Il governatore del Veneto, Luca Zaia, ha postato nella sua pagina Facebook due foto della stessa zona, Alleghe, prima e dopo l’uragano di inizio novembre. Si tratta di una delle zone più disastrate dal maltempo. Ma anche delle meglio restaurate: vedendo l’ultima foto è difficile immaginare che la zona fotografata sia la stessa della prima. La strada, nella prima foto, era coperta di alberi spezzati e sparpagliati e la segnaletica orizzontale, tracciata in giallo, era scomparsa. Il guardrail in lamiera era ammaccato e storto, qualche albero vi aveva sbattuto sopra con violenza.
Nella seconda foto, la strada è spazzata e pulita, i rami sono stati portati via, la segnaletica è tornata lucida, evidentemente rispruzzata, e il guardrail è nuovo di zecca. La strada è perfetta. Chi l’ha rifatta non l’ha fatto di malavoglia, in fretta e furia, per liberarsi di un compito sgradito, ma l’ha fatto con attenzione, con scrupolo. Non ha rifatto com’era prima, ma meglio di prima. Poche persone bene intenzionate? No, migliaia di persone, e il governatore lo riconosce: «Da due settimane migliaia di volontari, tecnici, operai, professionisti, ma anche studenti e comuni cittadini, son venuti qui a lavorare gratis per restituire al territorio la dignità che aveva prima». Il governatore aggiunge: «Li ringrazio tutti, a nome di tutti». A me sembra la perfetta applicazione del proverbio che dice: 'Aiùtati, che il ciel t’aiuta'.
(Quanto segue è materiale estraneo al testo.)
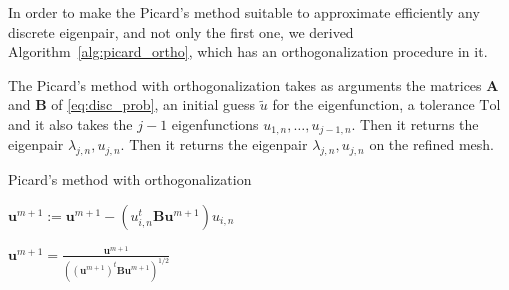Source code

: \documentclass[preprint,12pt]{elsarticle}
\begin{document}
In order to make the Picard's method suitable to approximate efficiently any discrete eigenpair, and not only the first one, we derived Algorithm~\ref{alg:picard_ortho}, which has an orthogonalization procedure in it.

The Picard's method with orthogonalization takes as arguments the matrices $\mathbf{A}$ and $\mathbf{B}$ of \eqref{eq:disc_prob}, an initial guess $\tilde u$ for the eigenfunction, a tolerance $\mathrm{Tol}$ and it also takes the $j-1$ eigenfunctions $u_{1,n},\dots,u_{j-1,n}$.
Then it returns the eigenpair $\lambda_{j,n},u_{j,n}$. 
Then it returns the eigenpair $\lambda_{j,n},u_{j,n}$ on the refined mesh.





\begin{algorithm}[H] \caption{Picard's method with orthogonalization} \label{alg:picard_ortho} 
\begin{algorithmic}

    

\REPEAT



\STATE $\mathbf{u}^{m+1}:=\mathbf{u}^{m+1}-(u_{i,n}^t\mathbf{B}\mathbf{u}^{m+1})u_{i,n}$
\ENDFOR


\STATE $\displaystyle \mathbf{u}^{m+1}=\frac{\mathbf{u}^{m+1}}{((\mathbf{u}^{m+1})^t\mathbf{B}\mathbf{u}^{m+1})^{1/2}}$
\end{algorithmic}
\end{algorithm}
\end{document}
Cioè: non aspettare che il lavoro lo faccia lo Stato. Lo Stato sei tu. Se esci di casa con la motosega, per tagliare i pini messi di traverso, il tuo vicino farà altrettanto, e così gli altri vicini. C’è una stradina in ghiaia, dove sorgeva una casetta isolata, la stradina è stata sbarrata da decine di abeti crollati, marito e moglie han lavorato da soli a segare quegli alberi per facilitarne l’asporto. Il proverbio 'aiùtati che il Ciel t’aiuta' io lo so in un’altra versione, raccontatami da Umberto Eco quand’eravamo insieme nella giuria del Premio Viareggio. Buon giurato, Eco, onesto e scrupoloso. Votava secondo il proprio giudizio critico, non secondo le amicizie e le pressioni. Negli intervalli del lavoro cantava 'Celeste Aida' con voce potente, o raccontava barzellette, come quella che adesso rievoco, perché fa al caso nostro.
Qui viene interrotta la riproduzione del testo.